## WHAT IS NEEDED
The job is to find each line in the entries holding the string "symbols" and copy that line.

(Saved data entries)
+ + + + + + +
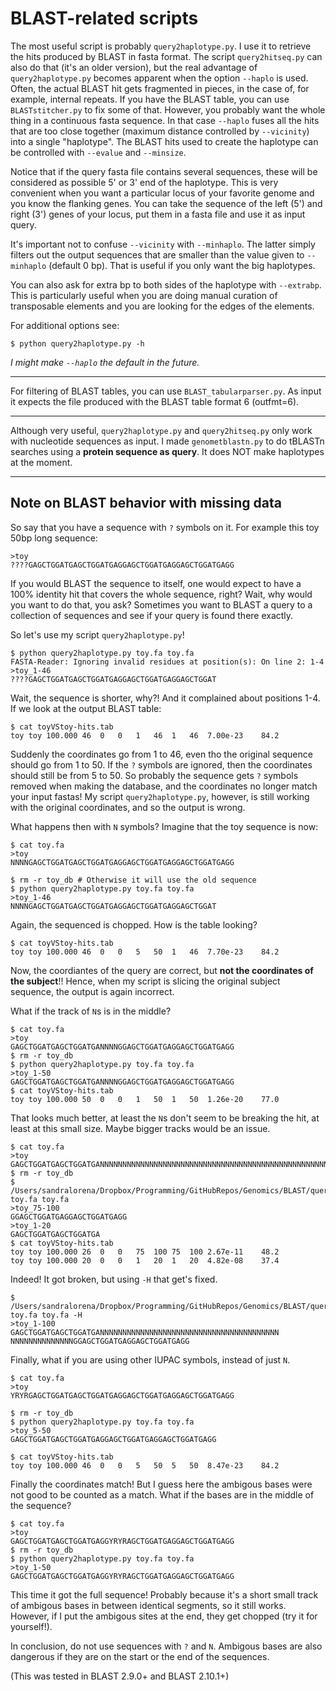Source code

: # BLAST-related scripts

The most useful script is probably `query2haplotype.py`. I use it to retrieve the hits produced by BLAST in fasta format. The script `query2hitseq.py` can also do that (it's an older version), but the real advantage of `query2haplotype.py` becomes apparent when the option `--haplo` is used. Often, the actual BLAST hit gets fragmented in pieces, in the case of, for example, internal repeats. If you have the BLAST table, you can use `BLASTstitcher.py` to fix some of that. However, you probably want the whole thing in a continuous fasta sequence. In that case `--haplo` fuses all the hits that are too close together (maximum distance controlled by `--vicinity`) into a single "haplotype". The BLAST hits used to create the haplotype can be controlled with `--evalue` and `--minsize`. 

Notice that if the query fasta file contains several sequences, these will be considered as possible 5' or 3' end of the haplotype. This is very convenient when you want a particular locus of your favorite genome and you know the flanking genes. You can take the sequence of the left (5') and right (3') genes of your locus, put them in a fasta file and use it as input query.

It's important not to confuse `--vicinity` with `--minhaplo`. The latter simply filters out the output sequences that are smaller than the value given to `--minhaplo` (default 0 bp). That is useful if you only want the big haplotypes.

You can also ask for extra bp to both sides of the haplotype with `--extrabp`. This is particularly useful when you are doing manual curation of transposable elements and you are looking for the edges of the elements.

For additional options see:

    $ python query2haplotype.py -h


*I might make `--haplo` the default in the future.*

---

For filtering of BLAST tables, you can use `BLAST_tabularparser.py`. As input it expects the file produced with the BLAST table format 6 (outfmt=6).

---

Although very useful, `query2haplotype.py` and `query2hitseq.py` only work with nucleotide sequences as input. I made `genometblastn.py` to do tBLASTn searches using a **protein sequence as query**. It does NOT make haplotypes at the moment.

---

## Note on BLAST behavior with missing data

So say that you have a sequence with `?` symbols on it. For example this toy 50bp long sequence:
    
    >toy
    ????GAGCTGGATGAGCTGGATGAGGAGCTGGATGAGGAGCTGGATGAGG

If you would BLAST the sequence to itself, one would expect to have a 100% identity hit that covers the whole sequence, right? Wait, why would you want to do that, you ask? Sometimes you want to BLAST a query to a collection of sequences and see if your query is found there exactly. 

So let's use my script `query2haplotype.py`!

    $ python query2haplotype.py toy.fa toy.fa
    FASTA-Reader: Ignoring invalid residues at position(s): On line 2: 1-4
    >toy_1-46
    ????GAGCTGGATGAGCTGGATGAGGAGCTGGATGAGGAGCTGGAT

Wait, the sequence is shorter, why?! And it complained about positions 1-4. If we look at the output BLAST table:

    $ cat toyVStoy-hits.tab
    toy toy 100.000 46  0   0   1   46  1   46  7.00e-23    84.2

Suddenly the coordinates go from 1 to 46, even tho the original sequence should go from 1 to 50. If the `?` symbols are ignored, then the coordinates should still be from 5 to 50. So probably the sequence gets `?` symbols removed when making the database, and the coordinates no longer match your input fastas! My script `query2haplotype.py`, however, is still working with the original coordinates, and so the output is wrong.

What happens then with `N` symbols? Imagine that the toy sequence is now:

    $ cat toy.fa
    >toy
    NNNNGAGCTGGATGAGCTGGATGAGGAGCTGGATGAGGAGCTGGATGAGG

    $ rm -r toy_db # Otherwise it will use the old sequence
    $ python query2haplotype.py toy.fa toy.fa
    >toy_1-46
    NNNNGAGCTGGATGAGCTGGATGAGGAGCTGGATGAGGAGCTGGAT

Again, the sequenced is chopped. How is the table looking?
    
    $ cat toyVStoy-hits.tab
    toy toy 100.000 46  0   0   5   50  1   46  7.70e-23    84.2

Now, the coordiantes of the query are correct, but **not the coordinates of the subject**!! Hence, when my script is slicing the original subject sequence, the output is again incorrect.

What if the track of `N`s is in the middle?

    $ cat toy.fa
    >toy
    GAGCTGGATGAGCTGGATGANNNNGGAGCTGGATGAGGAGCTGGATGAGG 
    $ rm -r toy_db
    $ python query2haplotype.py toy.fa toy.fa
    >toy_1-50
    GAGCTGGATGAGCTGGATGANNNNGGAGCTGGATGAGGAGCTGGATGAGG
    $ cat toyVStoy-hits.tab
    toy toy 100.000 50  0   0   1   50  1   50  1.26e-20    77.0

That looks much better, at least the `N`s don't seem to be breaking the hit, at least at this small size. Maybe bigger tracks would be an issue.
    
    $ cat toy.fa
    >toy
    GAGCTGGATGAGCTGGATGANNNNNNNNNNNNNNNNNNNNNNNNNNNNNNNNNNNNNNNNNNNNNNNNNNNNNNGGAGCTGGATGAGGAGCTGGATGAGG
    $ rm -r toy_db
    $ /Users/sandralorena/Dropbox/Programming/GitHubRepos/Genomics/BLAST/query2haplotype.py toy.fa toy.fa
    >toy_75-100
    GGAGCTGGATGAGGAGCTGGATGAGG
    >toy_1-20
    GAGCTGGATGAGCTGGATGA
    $ cat toyVStoy-hits.tab
    toy toy 100.000 26  0   0   75  100 75  100 2.67e-11    48.2
    toy toy 100.000 20  0   0   1   20  1   20  4.82e-08    37.4

Indeed! It got broken, but using `-H` that get's fixed.
    
    $ /Users/sandralorena/Dropbox/Programming/GitHubRepos/Genomics/BLAST/query2haplotype.py toy.fa toy.fa -H
    >toy_1-100
    GAGCTGGATGAGCTGGATGANNNNNNNNNNNNNNNNNNNNNNNNNNNNNNNNNNNNNNNN
    NNNNNNNNNNNNNNGGAGCTGGATGAGGAGCTGGATGAGG

Finally, what if you are using other IUPAC symbols, instead of just `N`.

    $ cat toy.fa
    >toy
    YRYRGAGCTGGATGAGCTGGATGAGGAGCTGGATGAGGAGCTGGATGAGG

    $ rm -r toy_db
    $ python query2haplotype.py toy.fa toy.fa
    >toy_5-50
    GAGCTGGATGAGCTGGATGAGGAGCTGGATGAGGAGCTGGATGAGG

    $ cat toyVStoy-hits.tab
    toy toy 100.000 46  0   0   5   50  5   50  8.47e-23    84.2

Finally the coordinates match! But I guess here the ambigous bases were not good to be counted as a match. What if the bases are in the middle of the sequence?

    $ cat toy.fa
    >toy
    GAGCTGGATGAGCTGGATGAGGYRYRAGCTGGATGAGGAGCTGGATGAGG
    $ rm -r toy_db
    $ python query2haplotype.py toy.fa toy.fa
    >toy_1-50
    GAGCTGGATGAGCTGGATGAGGYRYRAGCTGGATGAGGAGCTGGATGAGG

This time it got the full sequence! Probably because it's a short small track of ambigous bases in between identical segments, so it still works. However, if I put the ambigous sites at the end, they get chopped (try it for yourself!).

In conclusion, do not use sequences with `?` and `N`. Ambigous bases are also dangerous if they are on the start or the end of the sequences.

(This was tested in BLAST 2.9.0+ and BLAST 2.10.1+)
+ + + + + + +
## SOLVED EXERCISE
So say that you have a sequence with `?` symbols on it. For example this toy 50bp long sequence:
Suddenly the coordinates go from 1 to 46, even tho the original sequence should go from 1 to 50. If the `?` symbols are ignored, then the coordinates should still be from 5 to 50. So probably the sequence gets `?` symbols removed when making the database, and the coordinates no longer match your input fastas! My script `query2haplotype.py`, however, is still working with the original coordinates, and so the output is wrong.
What happens then with `N` symbols? Imagine that the toy sequence is now:
Finally, what if you are using other IUPAC symbols, instead of just `N`.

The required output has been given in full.